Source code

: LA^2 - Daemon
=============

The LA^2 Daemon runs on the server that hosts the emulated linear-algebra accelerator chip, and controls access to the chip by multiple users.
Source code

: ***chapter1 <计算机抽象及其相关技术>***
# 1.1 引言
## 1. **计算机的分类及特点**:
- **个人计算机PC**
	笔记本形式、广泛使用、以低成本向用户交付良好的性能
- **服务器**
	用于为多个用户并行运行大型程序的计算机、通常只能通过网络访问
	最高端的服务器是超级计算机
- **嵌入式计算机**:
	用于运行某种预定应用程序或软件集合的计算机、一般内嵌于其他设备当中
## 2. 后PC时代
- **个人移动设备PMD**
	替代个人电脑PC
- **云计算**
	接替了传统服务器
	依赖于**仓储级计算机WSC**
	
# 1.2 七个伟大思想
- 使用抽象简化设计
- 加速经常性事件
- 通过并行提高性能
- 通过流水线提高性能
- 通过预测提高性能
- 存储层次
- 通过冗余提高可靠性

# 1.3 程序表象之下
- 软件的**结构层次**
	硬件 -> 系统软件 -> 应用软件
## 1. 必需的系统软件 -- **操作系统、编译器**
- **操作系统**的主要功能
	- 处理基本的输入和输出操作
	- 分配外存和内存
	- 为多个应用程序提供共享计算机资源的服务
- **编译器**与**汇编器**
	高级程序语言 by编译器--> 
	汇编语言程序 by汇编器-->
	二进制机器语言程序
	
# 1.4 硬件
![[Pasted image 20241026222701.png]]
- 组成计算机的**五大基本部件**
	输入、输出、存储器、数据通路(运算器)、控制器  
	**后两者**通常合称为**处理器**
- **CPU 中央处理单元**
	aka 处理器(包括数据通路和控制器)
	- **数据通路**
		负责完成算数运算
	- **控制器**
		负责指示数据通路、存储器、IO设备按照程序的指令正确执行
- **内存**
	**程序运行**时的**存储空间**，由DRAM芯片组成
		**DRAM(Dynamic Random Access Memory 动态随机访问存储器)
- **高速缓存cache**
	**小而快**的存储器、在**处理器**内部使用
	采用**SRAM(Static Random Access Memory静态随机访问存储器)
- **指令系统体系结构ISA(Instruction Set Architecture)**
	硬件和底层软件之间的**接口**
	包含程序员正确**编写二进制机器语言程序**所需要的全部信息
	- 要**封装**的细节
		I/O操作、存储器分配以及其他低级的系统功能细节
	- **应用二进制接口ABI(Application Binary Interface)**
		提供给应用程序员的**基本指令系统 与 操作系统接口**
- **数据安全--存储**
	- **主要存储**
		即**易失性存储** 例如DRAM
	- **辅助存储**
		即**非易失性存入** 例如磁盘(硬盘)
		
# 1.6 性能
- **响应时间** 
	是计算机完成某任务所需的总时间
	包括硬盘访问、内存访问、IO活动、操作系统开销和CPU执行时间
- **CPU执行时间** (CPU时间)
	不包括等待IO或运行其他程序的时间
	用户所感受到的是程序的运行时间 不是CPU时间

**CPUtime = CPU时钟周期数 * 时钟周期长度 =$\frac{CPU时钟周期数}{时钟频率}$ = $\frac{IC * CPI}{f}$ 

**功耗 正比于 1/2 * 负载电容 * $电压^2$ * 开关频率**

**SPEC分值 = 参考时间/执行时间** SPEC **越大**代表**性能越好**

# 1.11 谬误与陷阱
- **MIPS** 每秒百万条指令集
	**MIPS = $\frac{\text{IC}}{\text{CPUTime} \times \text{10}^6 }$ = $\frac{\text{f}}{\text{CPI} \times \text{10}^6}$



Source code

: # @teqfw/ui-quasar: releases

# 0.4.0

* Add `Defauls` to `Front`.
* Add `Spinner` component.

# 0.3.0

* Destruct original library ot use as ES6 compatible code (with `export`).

=-=-=-=-=

▶ [About this exercise] Copy out each entry exactly, leaving nothing out.

▶ [Answer box]
Source code

: LA^2 - Daemon
=============

The LA^2 Daemon runs on the server that hosts the emulated linear-algebra accelerator chip, and controls access to the chip by multiple users.
Source code

: ***chapter1 <计算机抽象及其相关技术>***
# 1.1 引言
## 1. **计算机的分类及特点**:
- **个人计算机PC**
	笔记本形式、广泛使用、以低成本向用户交付良好的性能
- **服务器**
	用于为多个用户并行运行大型程序的计算机、通常只能通过网络访问
	最高端的服务器是超级计算机
- **嵌入式计算机**:
	用于运行某种预定应用程序或软件集合的计算机、一般内嵌于其他设备当中
## 2. 后PC时代
- **个人移动设备PMD**
	替代个人电脑PC
- **云计算**
	接替了传统服务器
	依赖于**仓储级计算机WSC**
	
# 1.2 七个伟大思想
- 使用抽象简化设计
- 加速经常性事件
- 通过并行提高性能
- 通过流水线提高性能
- 通过预测提高性能
- 存储层次
- 通过冗余提高可靠性

# 1.3 程序表象之下
- 软件的**结构层次**
	硬件 -> 系统软件 -> 应用软件
## 1. 必需的系统软件 -- **操作系统、编译器**
- **操作系统**的主要功能
	- 处理基本的输入和输出操作
	- 分配外存和内存
	- 为多个应用程序提供共享计算机资源的服务
- **编译器**与**汇编器**
	高级程序语言 by编译器--> 
	汇编语言程序 by汇编器-->
	二进制机器语言程序
	
# 1.4 硬件
![[Pasted image 20241026222701.png]]
- 组成计算机的**五大基本部件**
	输入、输出、存储器、数据通路(运算器)、控制器  
	**后两者**通常合称为**处理器**
- **CPU 中央处理单元**
	aka 处理器(包括数据通路和控制器)
	- **数据通路**
		负责完成算数运算
	- **控制器**
		负责指示数据通路、存储器、IO设备按照程序的指令正确执行
- **内存**
	**程序运行**时的**存储空间**，由DRAM芯片组成
		**DRAM(Dynamic Random Access Memory 动态随机访问存储器)
- **高速缓存cache**
	**小而快**的存储器、在**处理器**内部使用
	采用**SRAM(Static Random Access Memory静态随机访问存储器)
- **指令系统体系结构ISA(Instruction Set Architecture)**
	硬件和底层软件之间的**接口**
	包含程序员正确**编写二进制机器语言程序**所需要的全部信息
	- 要**封装**的细节
		I/O操作、存储器分配以及其他低级的系统功能细节
	- **应用二进制接口ABI(Application Binary Interface)**
		提供给应用程序员的**基本指令系统 与 操作系统接口**
- **数据安全--存储**
	- **主要存储**
		即**易失性存储** 例如DRAM
	- **辅助存储**
		即**非易失性存入** 例如磁盘(硬盘)
		
# 1.6 性能
- **响应时间** 
	是计算机完成某任务所需的总时间
	包括硬盘访问、内存访问、IO活动、操作系统开销和CPU执行时间
- **CPU执行时间** (CPU时间)
	不包括等待IO或运行其他程序的时间
	用户所感受到的是程序的运行时间 不是CPU时间

**CPUtime = CPU时钟周期数 * 时钟周期长度 =$\frac{CPU时钟周期数}{时钟频率}$ = $\frac{IC * CPI}{f}$ 

**功耗 正比于 1/2 * 负载电容 * $电压^2$ * 开关频率**

**SPEC分值 = 参考时间/执行时间** SPEC **越大**代表**性能越好**

# 1.11 谬误与陷阱
- **MIPS** 每秒百万条指令集
	**MIPS = $\frac{\text{IC}}{\text{CPUTime} \times \text{10}^6 }$ = $\frac{\text{f}}{\text{CPI} \times \text{10}^6}$



Source code

: # @teqfw/ui-quasar: releases

# 0.4.0

* Add `Defauls` to `Front`.
* Add `Spinner` component.

# 0.3.0

* Destruct original library ot use as ES6 compatible code (with `export`).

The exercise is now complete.